Cars 3: Film Review
Cast: Owen Wilson, Nathan Fillion, Armie Hammer, Cristela Alonzo,
Director: Brian Fee
That a large thread of Cars 3 is spent with Owen Wilson's Lightning McQueen's dilemma over how to stay relevant in the face of zippier competition can't be lost on those of us who feel that Pixar's Cars franchise has critically struggled.
Never quite firing on all cylinders, the series is back to relative amiable form in this latest which sees Lightning McQueen's old racing ways fail to have him against new tech and cars like Jackson Storm (Hammer). In a nod perhaps to how Formula 1 these days is all about the technology rather than the driving, McQueen's forced to go back to basics and attend an upskilling centre run by Fillion's Sterling and under the tutelage of Cruz (Alonzo).

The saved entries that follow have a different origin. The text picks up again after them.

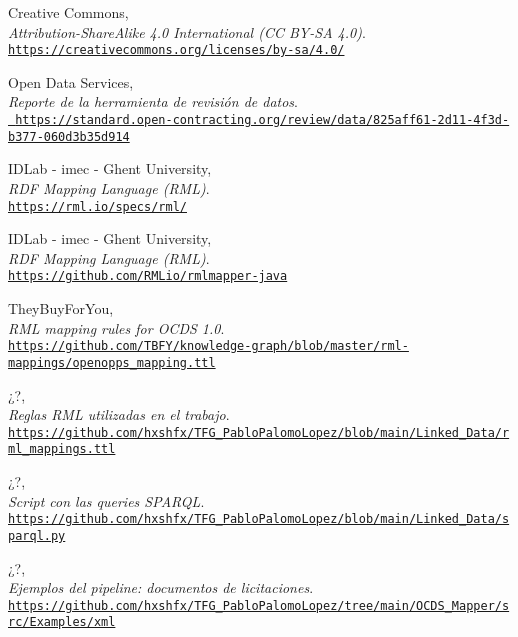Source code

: \begin{thebibliography}{X}
            Creative Commons,
            \\ \textit{Attribution-ShareAlike 4.0 International (CC BY-SA 4.0)}.
            \\ \texttt{\url{https://creativecommons.org/licenses/by-sa/4.0/}}
            
            Open Data Services,
            \\ \textit{Reporte de la herramienta de revisión de datos}.
            \\ \texttt{\url{ https://standard.open-contracting.org/review/data/825aff61-2d11-4f3d-b377-060d3b35d914}}
            
            IDLab - imec - Ghent University,
            \\ \textit{RDF Mapping Language (RML)}.
            \\ \texttt{\url{https://rml.io/specs/rml/}}
            
            IDLab - imec - Ghent University,
            \\ \textit{RDF Mapping Language (RML)}.
            \\ \texttt{\url{https://github.com/RMLio/rmlmapper-java}}
            
            TheyBuyForYou,
            \\ \textit{RML mapping rules for OCDS 1.0}.
            \\ \texttt{\url{https://github.com/TBFY/knowledge-graph/blob/master/rml-mappings/openopps\_mapping.ttl}}
            
            ¿?,
            \\ \textit{Reglas RML utilizadas en el trabajo}.
            \\ \texttt{\url{https://github.com/hxshfx/TFG_PabloPalomoLopez/blob/main/Linked_Data/rml_mappings.ttl}}
        
            ¿?,
            \\ \textit{Script con las queries SPARQL}.
            \\ \texttt{\url{https://github.com/hxshfx/TFG_PabloPalomoLopez/blob/main/Linked_Data/sparql.py}}
        
            ¿?,
            \\ \textit{Ejemplos del pipeline: documentos de licitaciones}.
            \\ \texttt{\url{https://github.com/hxshfx/TFG_PabloPalomoLopez/tree/main/OCDS_Mapper/src/Examples/xml}}
            

\end{thebibliography}
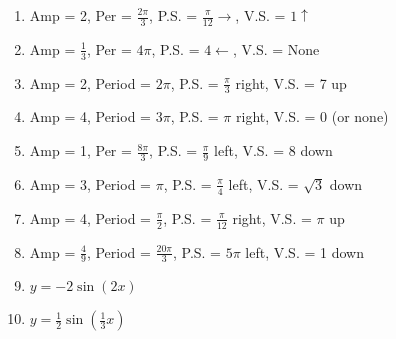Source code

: \begin{enumerate}
	\item Amp = 2, Per = $\frac{2\pi}{3}$, P.S. = $\frac{\pi}{12} \rightarrow$, V.S. = $1 \uparrow$
    \item Amp = $\frac{1}{3}$, Per = $4\pi$, P.S. = $4 \leftarrow$, V.S. = None
    \item Amp = 2, Period = $2\pi$, P.S. = $\frac{\pi}{3}$ right, V.S. = 7 up
    \item Amp = 4, Period = $3\pi$, P.S. = $\pi$ right, V.S. = 0 (or none)
    \item Amp = 1, Per = $\frac{8\pi}{3}$, P.S. = $\frac{\pi}{9}$ left, V.S. = 8 down
	\item Amp = 3, Period = $\pi$, P.S. = $\frac{\pi}{4}$ left, V.S. = $\sqrt{3}$ down
	\item Amp = 4, Period = $\frac{\pi}{2}$, P.S. = $\frac{\pi}{12}$ right, V.S. = $\pi$ up
	\item Amp = $\frac{4}{9}$, Period = $\frac{20\pi}{3}$, P.S. = $5\pi$ left, V.S. = 1 down
    
    \item $y = -2\sin(2x)$
	\item $y = \frac{1}{2}\sin\left(\frac{1}{3}x\right)$
\end{enumerate}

But will it be enough to help McQueen to both move on and win again?
There's a definite feeling of passing the torch here in the overly literal trappings of Cars 3.
With a nod to the past and Paul Newman's racer as well as the embracing of the newer way of doing things, and avoiding the fear of the new, Cars 3 hits the ground running, even if it does feel like it could ease up on some of the messaging that's ramraided home repeatedly.
However, its desire to champion women and give girls the feeling of empowerment is something akin to what Patty Jenkins Wonder Woman has already achieved this year. By forcing Cruz to embrace her dream and never settle for second best, the film's desire to ensure the right message gets out there is both bold and admirable.
Sure, the racing looks slick and there's an undeniable sheen in the polish that the animation carries, but there's little else under the hood for Cars to roll out except its amiable intentions and fair aspirations. Everything looks great and there's no sign that Pixar's decided to drop the quality for the third of the series in terms of the animation, but the relatively straight story-telling means it's one of the more humour free entrants into Pixar's canon which is a real shame.
All in all, Cars 3 is nothing more than pleasant - with its simple story worryingly showing there's maybe less in the tank, but its important message it gets the job done on the track but it's far from the convincing victory it really should have been.